VATICAN CITY (AP) — Pope John Paul II's biographer and longtime spokesman sought Friday to defend his record on sex abuse against evidence that he didn't grasp the scale of the scandal until very late in his papacy.
John Paul's record and his support for the founder of the Legion of Christ religious order despite credible allegations he was a pedophile have come under fresh scrutiny in the run-up to the pontiff's canonization Sunday, the fastest in modern times.
Spokesman Joaquin Navarro-Valls and official biographer George Weigel pointed to John Paul's decision in April 2002 - the year the scandal exploded publicly in the U.S. - to summon U.S. cardinals to Rome as evidence he acted decisively once he learned about the problem.
"I think there was an information gap between the United States and the Holy See in the first months of 2002 so that the pope was not living this crisis in real time as we were in the USA," Weigel told a Vatican press conference. "Once he became fully informed in April of that year, he acted decisively to deal with these problems."
Yet U.S. bishops had been petitioning the Holy See for faster ways to defrock pedophile priests since the late 1980s. Then-Cardinal Joseph Ratzinger had asked the Vatican legal office for ways to accelerate the process for the universal church in 1988 because he too was seeing cases piling up.
Ratzinger, who for a quarter century met regularly with John Paul as his chief doctrine czar, finally wrested control of all abuse cases in 2001, making sure his office reviewed them individually to tell bishops how to proceed.
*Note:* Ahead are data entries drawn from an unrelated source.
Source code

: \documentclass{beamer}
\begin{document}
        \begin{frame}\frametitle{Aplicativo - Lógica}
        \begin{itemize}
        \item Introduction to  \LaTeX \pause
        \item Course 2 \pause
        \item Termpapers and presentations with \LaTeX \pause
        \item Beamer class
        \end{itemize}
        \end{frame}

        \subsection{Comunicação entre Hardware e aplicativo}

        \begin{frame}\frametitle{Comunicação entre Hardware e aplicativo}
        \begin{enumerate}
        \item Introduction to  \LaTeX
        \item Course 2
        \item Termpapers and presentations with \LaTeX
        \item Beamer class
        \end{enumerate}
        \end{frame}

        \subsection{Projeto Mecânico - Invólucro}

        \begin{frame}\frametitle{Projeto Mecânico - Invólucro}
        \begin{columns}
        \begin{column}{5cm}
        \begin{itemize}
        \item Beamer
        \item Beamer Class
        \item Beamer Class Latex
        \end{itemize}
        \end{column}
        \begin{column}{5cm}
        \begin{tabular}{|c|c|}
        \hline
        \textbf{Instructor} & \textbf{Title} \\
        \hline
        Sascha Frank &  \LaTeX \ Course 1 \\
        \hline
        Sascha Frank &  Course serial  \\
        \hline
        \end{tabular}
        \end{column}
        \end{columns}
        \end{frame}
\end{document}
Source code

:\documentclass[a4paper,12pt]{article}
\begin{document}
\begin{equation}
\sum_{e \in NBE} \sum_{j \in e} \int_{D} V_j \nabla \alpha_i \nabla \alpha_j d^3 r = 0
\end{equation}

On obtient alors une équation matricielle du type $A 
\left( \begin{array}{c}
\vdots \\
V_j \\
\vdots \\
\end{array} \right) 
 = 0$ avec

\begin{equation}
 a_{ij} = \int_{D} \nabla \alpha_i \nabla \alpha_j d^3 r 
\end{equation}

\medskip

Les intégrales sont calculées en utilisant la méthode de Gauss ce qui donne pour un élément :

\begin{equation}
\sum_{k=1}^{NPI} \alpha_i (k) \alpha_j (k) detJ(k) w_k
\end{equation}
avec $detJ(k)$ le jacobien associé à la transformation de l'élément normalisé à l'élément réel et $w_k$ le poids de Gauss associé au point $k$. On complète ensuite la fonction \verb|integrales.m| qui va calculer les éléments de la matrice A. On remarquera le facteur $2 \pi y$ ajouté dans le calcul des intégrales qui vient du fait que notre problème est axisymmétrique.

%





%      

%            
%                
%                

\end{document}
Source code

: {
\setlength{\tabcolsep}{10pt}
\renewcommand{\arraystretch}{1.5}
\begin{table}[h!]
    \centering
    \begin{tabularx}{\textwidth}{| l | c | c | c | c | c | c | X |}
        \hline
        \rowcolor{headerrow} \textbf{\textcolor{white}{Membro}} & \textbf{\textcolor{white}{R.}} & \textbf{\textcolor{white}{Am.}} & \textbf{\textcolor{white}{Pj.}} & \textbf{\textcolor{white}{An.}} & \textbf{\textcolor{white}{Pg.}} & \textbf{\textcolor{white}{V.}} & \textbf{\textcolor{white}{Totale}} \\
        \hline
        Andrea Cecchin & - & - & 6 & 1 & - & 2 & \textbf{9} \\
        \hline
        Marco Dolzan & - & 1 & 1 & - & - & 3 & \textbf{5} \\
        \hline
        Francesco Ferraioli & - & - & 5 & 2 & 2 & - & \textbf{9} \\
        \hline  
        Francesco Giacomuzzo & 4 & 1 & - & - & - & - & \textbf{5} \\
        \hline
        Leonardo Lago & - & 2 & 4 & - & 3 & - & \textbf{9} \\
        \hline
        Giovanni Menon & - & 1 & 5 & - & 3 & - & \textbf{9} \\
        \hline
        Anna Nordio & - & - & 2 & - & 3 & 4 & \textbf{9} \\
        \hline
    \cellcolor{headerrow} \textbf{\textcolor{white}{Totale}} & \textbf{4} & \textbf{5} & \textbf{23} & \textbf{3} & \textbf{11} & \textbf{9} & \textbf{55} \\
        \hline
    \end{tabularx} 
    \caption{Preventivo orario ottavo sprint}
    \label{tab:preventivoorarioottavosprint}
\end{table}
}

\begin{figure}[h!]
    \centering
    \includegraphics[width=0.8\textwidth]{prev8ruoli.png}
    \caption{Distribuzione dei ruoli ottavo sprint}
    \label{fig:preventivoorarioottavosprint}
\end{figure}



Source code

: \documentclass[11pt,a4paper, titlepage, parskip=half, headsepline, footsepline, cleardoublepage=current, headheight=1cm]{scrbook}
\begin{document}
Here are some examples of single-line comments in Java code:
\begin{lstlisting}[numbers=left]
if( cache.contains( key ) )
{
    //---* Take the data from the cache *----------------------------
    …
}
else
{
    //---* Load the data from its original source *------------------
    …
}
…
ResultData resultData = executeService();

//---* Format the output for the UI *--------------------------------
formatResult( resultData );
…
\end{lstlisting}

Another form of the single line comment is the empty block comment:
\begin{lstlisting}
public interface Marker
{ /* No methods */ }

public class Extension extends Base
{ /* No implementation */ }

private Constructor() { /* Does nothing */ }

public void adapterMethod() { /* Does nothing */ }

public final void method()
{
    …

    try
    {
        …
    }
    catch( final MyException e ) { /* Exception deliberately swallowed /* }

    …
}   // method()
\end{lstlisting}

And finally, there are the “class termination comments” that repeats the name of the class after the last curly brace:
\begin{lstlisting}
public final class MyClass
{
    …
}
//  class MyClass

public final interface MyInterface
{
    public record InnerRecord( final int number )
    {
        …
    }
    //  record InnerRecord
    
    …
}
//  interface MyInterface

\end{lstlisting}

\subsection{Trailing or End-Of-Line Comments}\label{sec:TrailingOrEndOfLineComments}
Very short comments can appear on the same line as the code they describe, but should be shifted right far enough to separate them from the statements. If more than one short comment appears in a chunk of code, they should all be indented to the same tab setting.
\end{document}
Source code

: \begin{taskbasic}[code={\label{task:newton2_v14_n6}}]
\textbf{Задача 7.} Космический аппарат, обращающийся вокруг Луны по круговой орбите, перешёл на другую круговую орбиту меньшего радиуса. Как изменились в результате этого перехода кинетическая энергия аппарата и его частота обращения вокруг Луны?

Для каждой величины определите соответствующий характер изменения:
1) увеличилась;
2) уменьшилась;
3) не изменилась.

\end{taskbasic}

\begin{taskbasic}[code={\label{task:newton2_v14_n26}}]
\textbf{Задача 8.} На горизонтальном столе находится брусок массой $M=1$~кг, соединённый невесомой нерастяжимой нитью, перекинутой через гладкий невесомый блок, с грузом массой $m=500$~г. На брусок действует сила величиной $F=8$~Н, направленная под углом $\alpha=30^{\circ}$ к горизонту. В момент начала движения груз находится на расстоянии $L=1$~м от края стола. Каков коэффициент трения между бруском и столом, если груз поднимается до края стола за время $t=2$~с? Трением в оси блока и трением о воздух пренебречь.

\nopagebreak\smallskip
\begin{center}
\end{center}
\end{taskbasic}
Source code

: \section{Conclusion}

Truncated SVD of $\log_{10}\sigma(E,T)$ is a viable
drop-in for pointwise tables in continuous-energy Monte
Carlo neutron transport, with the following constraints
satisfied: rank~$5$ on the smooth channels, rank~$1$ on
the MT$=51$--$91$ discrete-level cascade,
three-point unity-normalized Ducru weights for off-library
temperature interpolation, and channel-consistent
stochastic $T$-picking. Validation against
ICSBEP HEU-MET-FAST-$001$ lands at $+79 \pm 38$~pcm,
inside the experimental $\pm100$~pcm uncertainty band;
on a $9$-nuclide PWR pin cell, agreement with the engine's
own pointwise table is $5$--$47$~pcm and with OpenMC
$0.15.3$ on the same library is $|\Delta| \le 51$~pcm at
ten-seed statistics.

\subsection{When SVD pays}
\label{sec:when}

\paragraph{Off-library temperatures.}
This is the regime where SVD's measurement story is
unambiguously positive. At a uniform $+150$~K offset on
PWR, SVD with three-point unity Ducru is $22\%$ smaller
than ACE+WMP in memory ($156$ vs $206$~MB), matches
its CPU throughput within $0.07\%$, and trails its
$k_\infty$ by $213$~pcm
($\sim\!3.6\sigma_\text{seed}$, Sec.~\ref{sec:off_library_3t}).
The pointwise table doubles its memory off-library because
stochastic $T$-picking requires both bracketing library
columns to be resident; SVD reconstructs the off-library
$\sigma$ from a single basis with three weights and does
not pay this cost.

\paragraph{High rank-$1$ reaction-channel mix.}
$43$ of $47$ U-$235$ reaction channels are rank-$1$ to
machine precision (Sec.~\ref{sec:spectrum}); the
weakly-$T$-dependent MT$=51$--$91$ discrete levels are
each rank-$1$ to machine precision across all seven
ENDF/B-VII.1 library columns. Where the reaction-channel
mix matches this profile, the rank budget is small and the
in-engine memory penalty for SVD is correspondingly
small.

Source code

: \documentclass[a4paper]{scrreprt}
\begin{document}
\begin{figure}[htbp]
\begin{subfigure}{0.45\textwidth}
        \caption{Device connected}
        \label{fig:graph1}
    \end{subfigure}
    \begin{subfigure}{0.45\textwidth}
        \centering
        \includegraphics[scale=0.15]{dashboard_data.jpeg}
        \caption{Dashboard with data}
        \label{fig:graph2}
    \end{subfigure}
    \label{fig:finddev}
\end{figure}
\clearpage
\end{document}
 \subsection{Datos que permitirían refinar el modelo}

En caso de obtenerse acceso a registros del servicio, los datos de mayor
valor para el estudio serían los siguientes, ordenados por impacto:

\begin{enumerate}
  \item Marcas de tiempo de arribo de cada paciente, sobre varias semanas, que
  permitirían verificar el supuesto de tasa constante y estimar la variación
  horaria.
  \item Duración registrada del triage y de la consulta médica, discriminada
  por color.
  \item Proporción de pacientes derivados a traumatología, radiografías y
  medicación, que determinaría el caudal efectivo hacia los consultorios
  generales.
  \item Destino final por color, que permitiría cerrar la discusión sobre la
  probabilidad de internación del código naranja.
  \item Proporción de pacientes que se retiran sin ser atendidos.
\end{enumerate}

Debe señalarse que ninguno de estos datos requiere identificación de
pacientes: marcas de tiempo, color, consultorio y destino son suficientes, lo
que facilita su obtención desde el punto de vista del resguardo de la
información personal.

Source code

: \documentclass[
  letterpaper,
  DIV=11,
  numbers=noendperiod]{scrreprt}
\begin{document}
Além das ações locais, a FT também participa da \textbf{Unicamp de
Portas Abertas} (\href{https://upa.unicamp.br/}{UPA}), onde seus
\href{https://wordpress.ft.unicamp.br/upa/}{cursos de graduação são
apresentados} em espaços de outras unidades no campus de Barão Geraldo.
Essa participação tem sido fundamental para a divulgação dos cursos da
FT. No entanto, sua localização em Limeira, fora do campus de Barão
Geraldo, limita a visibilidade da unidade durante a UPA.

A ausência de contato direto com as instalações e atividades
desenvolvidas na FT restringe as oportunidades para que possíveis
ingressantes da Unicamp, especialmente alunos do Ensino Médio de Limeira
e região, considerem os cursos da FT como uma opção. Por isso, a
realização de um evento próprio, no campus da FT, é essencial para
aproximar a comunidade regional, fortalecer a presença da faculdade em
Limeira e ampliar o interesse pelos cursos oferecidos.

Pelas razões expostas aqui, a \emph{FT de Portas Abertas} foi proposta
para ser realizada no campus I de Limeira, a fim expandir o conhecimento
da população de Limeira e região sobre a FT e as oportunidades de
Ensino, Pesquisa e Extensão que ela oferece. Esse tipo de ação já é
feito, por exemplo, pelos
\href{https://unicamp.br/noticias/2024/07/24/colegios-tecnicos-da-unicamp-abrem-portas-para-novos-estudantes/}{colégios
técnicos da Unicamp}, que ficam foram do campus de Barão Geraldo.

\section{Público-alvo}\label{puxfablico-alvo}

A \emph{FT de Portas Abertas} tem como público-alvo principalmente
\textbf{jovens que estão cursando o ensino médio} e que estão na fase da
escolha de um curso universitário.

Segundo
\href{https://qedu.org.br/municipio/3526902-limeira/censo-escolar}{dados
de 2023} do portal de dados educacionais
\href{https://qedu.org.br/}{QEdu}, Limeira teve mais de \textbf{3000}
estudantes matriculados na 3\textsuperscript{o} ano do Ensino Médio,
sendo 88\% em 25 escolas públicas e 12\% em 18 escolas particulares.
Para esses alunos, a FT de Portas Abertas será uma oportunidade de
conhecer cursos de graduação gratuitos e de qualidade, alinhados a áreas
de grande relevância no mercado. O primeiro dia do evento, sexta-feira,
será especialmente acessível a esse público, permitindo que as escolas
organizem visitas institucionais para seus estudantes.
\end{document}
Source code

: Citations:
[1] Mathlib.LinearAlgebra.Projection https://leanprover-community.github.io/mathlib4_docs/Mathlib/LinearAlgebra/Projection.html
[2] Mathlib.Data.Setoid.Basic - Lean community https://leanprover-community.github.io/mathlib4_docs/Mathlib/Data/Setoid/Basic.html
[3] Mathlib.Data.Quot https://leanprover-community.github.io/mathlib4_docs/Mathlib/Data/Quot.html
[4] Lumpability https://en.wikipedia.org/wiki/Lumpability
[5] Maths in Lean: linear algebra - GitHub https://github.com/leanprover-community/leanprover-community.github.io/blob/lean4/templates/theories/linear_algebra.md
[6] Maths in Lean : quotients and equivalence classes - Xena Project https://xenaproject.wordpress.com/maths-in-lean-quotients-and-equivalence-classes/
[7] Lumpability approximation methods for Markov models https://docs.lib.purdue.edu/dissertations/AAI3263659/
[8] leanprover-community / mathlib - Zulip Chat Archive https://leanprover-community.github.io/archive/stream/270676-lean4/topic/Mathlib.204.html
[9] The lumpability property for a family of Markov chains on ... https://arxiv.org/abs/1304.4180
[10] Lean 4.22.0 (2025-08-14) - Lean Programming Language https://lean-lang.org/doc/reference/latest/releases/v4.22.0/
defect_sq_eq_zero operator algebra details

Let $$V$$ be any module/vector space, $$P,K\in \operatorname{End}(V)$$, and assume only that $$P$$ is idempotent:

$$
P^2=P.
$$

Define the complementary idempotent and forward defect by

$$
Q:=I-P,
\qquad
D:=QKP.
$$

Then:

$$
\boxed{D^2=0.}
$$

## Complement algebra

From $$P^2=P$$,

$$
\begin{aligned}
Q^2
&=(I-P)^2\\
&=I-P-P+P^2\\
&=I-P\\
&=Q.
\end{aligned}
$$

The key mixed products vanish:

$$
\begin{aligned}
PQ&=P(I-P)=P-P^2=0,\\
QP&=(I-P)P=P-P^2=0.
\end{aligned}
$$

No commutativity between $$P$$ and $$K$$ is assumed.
In December 2002, John Paul eventually accepted the resignation of Cardinal Bernard Law as archbishop of Boston after church files detailed how he had allowed priests to continue serving after repeated allegations of sexual abuse. But in a sign that he didn't view the resignation as punishment, John Paul then named Law to the prestigious job as archpriest of one of the Vatican's major basilicas in Rome.
Navarro-Valls said John Paul found it difficult to accept that priests might abuse children because of the "purity of his thought." But he said he eventually did accept it.